The BOJ decision has global ramifications, not just for market expectations for global liquidity from its action alone, but also for major central bank policies.
A senior LDP politician who has been a key voice in monetary policy stated earlier this week that the BOJ could wait until later this year to see if its super-aggressive policies would work before easing further. This turned out to be prophetic, as the BOJ meeting essentially extended its CPI target period and reduced its certainty factor in achieving it. Some may say that the BOJ lost some credibility in doing this, but it was not truly its fault, but rather OPEC's refusal to yield more of its market share to producers using deflationary new technologies, especially for shale energy.
For nearly two years, the BOJ has very aggressively approached its problem with deflation and achieved some major success, especially by returning the Yen to a more normal level (especially given the trade deficit caused by the nuclear plant shutdowns), but by targeting its own unique form of core CPI that included energy, it set itself up for missing its goal if OPEC made a major decision not to cut production. So, the BOJ finally needed to admit that it does not control the oil price and, thus, its core CPI. It actually long knew this, but it did not want to "muddy the message" and thereby de-emphasize its determination to reach its target so that it could change deflation expectations.
Now, with this new reality, the BOJ should begin to watch "true core CPI," which excludes food and energy, more closely and it will be difficult to reach 2% YoY for this measure. For such to occur, housing rent is a key factor, as it comprises nearly 30% of "true core." Unfortunately, although it has stabilized a bit, the CPI measure for rent has yet to move upwards in any meaningful way. While there are indications of upward pressure on housing rents in Tokyo, there is less certainty of such occurring nationwide. Thus, clearly, it is key for investors to watch the rental component very carefully.
Japan is not alone in its difficultly with overall inflation. The ECB and the Fed both officially target overall inflation, but the Fed has long concentrated on core inflation and continues to do so in its intention to hike rates this year despite the overall CPI moving likely into negative YoY territory in the coming months.
Meanwhile, the US core CPI is likely to decelerate to 1.5% in the months ahead, but this is seemingly reassuring enough to the Fed for it to escape its "emergency stance," at least if the economy is growing well. Furthermore, the Fed believes that the core CPI will, along with overall CPI, accelerate later in 2015, and thereafter, to more reasonable levels.
Housing rent, together with its affiliated measure called "Owner's Equivalent Rent,", comprise about 40% of US core CPI, and are rising fairly significantly, but the other components, like autos and consumer electronics, are heavily affected by statistics that adjust for quality improvements in a highly deflationary manner. Thus, even keeping the US core CPI at 2.0% is quite a challenge unless the statistical methods are altered to show that technology is not adding as much value as previously assumed. Indeed, quality adjustments, originally introduced to reduce the CPI measured inflation, pose a similar deflationary problem for the BOJ and the ECB, as well.
We long expected the ECB decision to begin sovereign QE, but we admit that it is a very aggressive move relative to its peers now, especially if the purchases are actually achieved in large size.
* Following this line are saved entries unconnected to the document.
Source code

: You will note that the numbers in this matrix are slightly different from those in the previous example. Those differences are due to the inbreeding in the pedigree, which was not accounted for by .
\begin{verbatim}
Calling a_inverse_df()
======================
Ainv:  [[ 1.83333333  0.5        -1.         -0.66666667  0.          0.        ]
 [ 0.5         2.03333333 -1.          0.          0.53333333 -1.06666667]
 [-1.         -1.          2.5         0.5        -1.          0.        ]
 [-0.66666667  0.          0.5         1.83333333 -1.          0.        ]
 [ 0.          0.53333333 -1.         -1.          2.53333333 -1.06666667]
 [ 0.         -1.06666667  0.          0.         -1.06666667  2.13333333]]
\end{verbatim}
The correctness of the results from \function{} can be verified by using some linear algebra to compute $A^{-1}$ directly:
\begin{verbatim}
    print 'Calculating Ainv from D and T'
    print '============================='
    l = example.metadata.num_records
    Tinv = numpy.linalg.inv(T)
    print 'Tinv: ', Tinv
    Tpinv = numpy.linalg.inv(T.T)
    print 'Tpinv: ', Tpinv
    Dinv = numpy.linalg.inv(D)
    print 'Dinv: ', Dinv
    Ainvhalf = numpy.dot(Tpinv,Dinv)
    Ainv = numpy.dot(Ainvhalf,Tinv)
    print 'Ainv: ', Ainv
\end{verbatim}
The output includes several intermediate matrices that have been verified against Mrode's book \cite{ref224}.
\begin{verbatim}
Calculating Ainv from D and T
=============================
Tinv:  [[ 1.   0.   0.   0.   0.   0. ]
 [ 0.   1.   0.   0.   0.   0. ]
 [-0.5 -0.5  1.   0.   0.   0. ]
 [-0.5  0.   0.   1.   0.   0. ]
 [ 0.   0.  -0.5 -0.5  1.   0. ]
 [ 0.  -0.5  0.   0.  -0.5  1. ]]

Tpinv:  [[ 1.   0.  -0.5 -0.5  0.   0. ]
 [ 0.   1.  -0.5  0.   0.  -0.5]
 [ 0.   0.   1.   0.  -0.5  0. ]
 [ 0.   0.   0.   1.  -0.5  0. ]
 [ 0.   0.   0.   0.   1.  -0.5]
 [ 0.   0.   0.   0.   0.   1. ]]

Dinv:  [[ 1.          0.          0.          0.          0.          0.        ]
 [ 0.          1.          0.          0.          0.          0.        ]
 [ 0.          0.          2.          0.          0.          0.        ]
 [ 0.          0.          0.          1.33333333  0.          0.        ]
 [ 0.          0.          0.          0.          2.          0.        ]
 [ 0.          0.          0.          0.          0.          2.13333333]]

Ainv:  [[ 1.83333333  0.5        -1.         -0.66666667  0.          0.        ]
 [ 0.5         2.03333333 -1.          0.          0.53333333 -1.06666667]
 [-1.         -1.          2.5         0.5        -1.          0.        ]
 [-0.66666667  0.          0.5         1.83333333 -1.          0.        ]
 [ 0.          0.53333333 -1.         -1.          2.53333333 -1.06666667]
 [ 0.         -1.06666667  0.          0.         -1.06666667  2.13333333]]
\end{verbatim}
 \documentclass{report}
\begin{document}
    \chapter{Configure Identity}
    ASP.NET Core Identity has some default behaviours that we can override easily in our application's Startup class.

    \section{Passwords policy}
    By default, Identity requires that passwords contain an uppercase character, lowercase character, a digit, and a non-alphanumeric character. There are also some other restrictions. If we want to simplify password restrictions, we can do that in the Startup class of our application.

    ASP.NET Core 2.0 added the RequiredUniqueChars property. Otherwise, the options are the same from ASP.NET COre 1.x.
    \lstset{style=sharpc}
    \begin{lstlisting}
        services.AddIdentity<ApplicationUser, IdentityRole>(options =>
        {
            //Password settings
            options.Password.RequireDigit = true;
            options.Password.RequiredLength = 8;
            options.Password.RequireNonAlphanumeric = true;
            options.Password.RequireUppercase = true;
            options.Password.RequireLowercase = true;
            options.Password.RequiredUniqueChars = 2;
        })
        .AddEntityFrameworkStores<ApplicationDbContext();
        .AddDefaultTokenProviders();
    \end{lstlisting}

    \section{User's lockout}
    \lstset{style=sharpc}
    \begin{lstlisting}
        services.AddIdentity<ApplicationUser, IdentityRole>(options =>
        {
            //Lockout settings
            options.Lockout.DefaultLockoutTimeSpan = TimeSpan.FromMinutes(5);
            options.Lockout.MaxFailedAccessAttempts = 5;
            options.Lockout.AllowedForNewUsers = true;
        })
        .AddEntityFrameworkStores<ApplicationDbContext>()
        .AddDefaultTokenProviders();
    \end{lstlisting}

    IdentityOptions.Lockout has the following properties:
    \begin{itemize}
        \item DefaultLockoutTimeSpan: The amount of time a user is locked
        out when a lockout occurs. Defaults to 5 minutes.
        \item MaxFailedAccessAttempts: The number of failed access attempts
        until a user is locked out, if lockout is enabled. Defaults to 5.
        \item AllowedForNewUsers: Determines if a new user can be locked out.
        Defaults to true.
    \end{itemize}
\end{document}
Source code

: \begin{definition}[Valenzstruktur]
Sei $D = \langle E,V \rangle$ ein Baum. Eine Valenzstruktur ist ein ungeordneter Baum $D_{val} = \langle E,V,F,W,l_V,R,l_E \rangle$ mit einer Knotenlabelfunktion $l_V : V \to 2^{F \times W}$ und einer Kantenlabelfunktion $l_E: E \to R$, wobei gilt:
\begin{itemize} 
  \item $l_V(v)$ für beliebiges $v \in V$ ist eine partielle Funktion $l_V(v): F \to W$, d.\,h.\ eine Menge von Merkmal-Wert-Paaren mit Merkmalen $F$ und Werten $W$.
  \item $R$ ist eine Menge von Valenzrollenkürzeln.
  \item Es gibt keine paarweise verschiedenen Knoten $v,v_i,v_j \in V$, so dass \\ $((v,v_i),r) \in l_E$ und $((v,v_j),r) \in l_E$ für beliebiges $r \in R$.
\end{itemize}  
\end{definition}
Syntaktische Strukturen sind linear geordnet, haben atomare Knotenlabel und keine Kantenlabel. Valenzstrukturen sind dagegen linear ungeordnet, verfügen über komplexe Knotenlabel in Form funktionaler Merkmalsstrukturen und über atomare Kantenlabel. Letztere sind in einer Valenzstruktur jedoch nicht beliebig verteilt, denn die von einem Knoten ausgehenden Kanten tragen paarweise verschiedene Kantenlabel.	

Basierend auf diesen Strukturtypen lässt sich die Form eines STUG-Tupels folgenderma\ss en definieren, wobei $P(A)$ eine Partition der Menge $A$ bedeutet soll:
The Eurozone has a negative overall CPI YoY rate despite a weak exchange rate, and this overall deflation will likely continue in the 1HCY15, but its core CPI will likely hover at 1.0% YoY through then.
The ECB probably considers the core CPI to be too low, but it is only moderately below the US level and there are severe questions about how well Eurozone housing rents are measured. Regardless, it is joining the "G-3 club" with full sovereign QE, and certainly wants to take the opportunity of this deflationary period to add this QE arrow to its permanent quiver. However, it needs to reconsider moving towards the Fed and the BOJ regarding increasingly looking at core CPI, as several of its leading members have suggested for the past few months.
The likely truth is that 2.0% CPI targets, either for core or overall CPI, are not a logical goal for G-3 central banks as long as quality adjustments (and other statistical methods) deflate many of its components. Now that oil prices have declined, if a central bank targets its overall CPI at 2.0% for 2015, it would likely be labeled as being overly aggressive and perhaps attempting to unfairly weaken its currency. This is especially true if that country already runs trade and current account surpluses, as the Eurozone does.
In fact, it probably would be best if G-3 central banks target 1.2%-1.5% core CPI and rapidly harmonize statistical methods for measuring quality improvements and housing rents, which vary quite widely by country. Even if the resulting statistics are not perfect immediately, they should be used as an important gauge and could help prevent severe disharmony among central banks in the coming years.
None of the above means, however, that the BOJ or other central banks cannot make aggressive moves to support liquidity or increase risk-asset prices if necessary; it is just that the rationale for doing so should be increasingly separated from overall CPI targets, at least for this year, with somewhat more influence given to core CPI measures.
In the meantime, all G-3 central banks have extremely accommodative policies that should continue to generate economic growth, especially after the turbulence created in the commodities sector subsides.